Формула эта, по внешнему своему виду, обладает всем, чем такой формуле обладать приходится. Она не только отмежевывает футуризм от недавнего символизма, но и указывает его место в словесности вообще. Но, увы, это только по внешности, внутренняя сторона ее – ничтожна. Уже не говоря о том, что символическая школа последнего времени не может быть противопоставлена всей мировой литературе (да и где был символизм? французский – нечто весьма далекое от русского. Верлэн, Маллармэ, Римбо – много ли оказали на русскую литературу влияния? В Германии… но ужели сверх-эстеты школы Стефана Георге – прекрасного версификатора – и один Рильке делают символизм? Не все ли это? Остаются: Уайльд, Гамсун, Аннунцио, Ибаньес, Дёглас, Пшибышевский и всякие Маны), мы должны всячески эту формулу отвергнуть. Первая часть ее относится к поэзии досимволической, преимущественно к поэзии реалистической. Только средина формулы постижима непосредственно, края ее, первая и третья часть – негативны. То-есть, реалисты (кто это, между прочим?) отвергали форму, футуристы отвергают содержание. Так, в буквальном значении – реализм бесформенен, футуризм бессодержателен. Но оба эти определения (не говоря об их бесформенности и бессодержательности) совершенно бессмысленны. Символизм вовсе не присваивал себе исключительного права на формулу: «содержание равенствует форме», что было его философским осознанием всей сущности искусства, никто из символистов не пытался на деле применять это речение, да это и не могло иметь места, – нельзя же, в самом деле себе приказать: буду гармоничным. Если в построении стихов и были попытки утвердить (в конце-концов, внешними приемами) это положение, то эти случаи-тому обратное доказательство.
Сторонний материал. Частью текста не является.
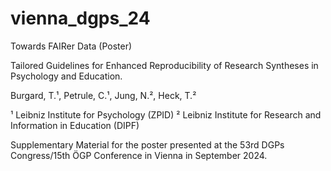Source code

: # vienna_dgps_24
Towards FAIRer Data (Poster)

Tailored Guidelines for Enhanced Reproducibility of Research Syntheses in Psychology and Education.

Burgard, T.¹, Petrule, C.¹, Jung, N.², Heck, T.²

¹ Leibniz Institute for Psychology (ZPID)
² Leibniz Institute for Research and Information in Education (DIPF)	

Supplementary Material for the poster presented at the 53rd DGPs Congress/15th ÖGP Conference in Vienna in September 2024.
Познание немыслимо без субъекта и объекта. Но объект не может существовать без формы и содержания. Содержание есть элемент его становящести, форма – элемент становления. Возьмем простейший пример. Метафорическое речение «дерева улыбаются» (Гоголь) удачно может служит таковым. – В метафоре этой, как и во всем существующем, находим три момента: 1) момент контенуальный; 2) момент формальный; 3) момент активный (лирический). Или: 1) момент пассивный: 2) момент ему противоположный, условно определяемый, как активный; 3) момент чистой активности. Или: 1) момент результатной, но не целевой добродетели; 2) момент добродетели внутреннего принуждения; 3) момент чистой и «существенной» добродетели. – Первый момент есть существо метафоры, связанный со всем метафорическим учением, здесь коренится связь, подчинившая речение стать метафорой, и другая – соединяющая два слова, входящие в метафору (в данном случае, – два именно) – это пункт простейший и элементарнейший. Второй момент есть разрез метафоры на три части – словарнообразную, существеннообразную и силовую, он есть метафора, становящаяся ею, определение ее индивидуальное, здесь же появляются все элементы, побуждающие речение отклониться от метафоры, здесь слова разламывают метафору. Третий элемент, наиболее важный и сложный, – он есть воссоединение раздробленных направлений, формально-контенуального характера; здесь диада формы и содержания предстает единством в том смысле, что элементы диады, соединяясь, не уничтожают друг-друга; триада формы [=1) словарнообразность, 2) существеннообразность, 3) сила (аллюзия – отчасти)] покоющаяся совершению неопределенно на формальном утверждении метафоры, возникает несомненно, ибо там ее третий элемент откидывает первые две части во внешний вид речения, уничтожая его сопротивляемость качественным преобразованием третьей ее части. Третий элемент есть подкоп под косный элемент содержательности, он есть солнце, рассеивающее облако формы. Третий элемент появляется перед нами победителем двух первых. Малопонятная синекдоха содержания и острая метонимия формы – суть ничто перед бесконечной метафорой лирики.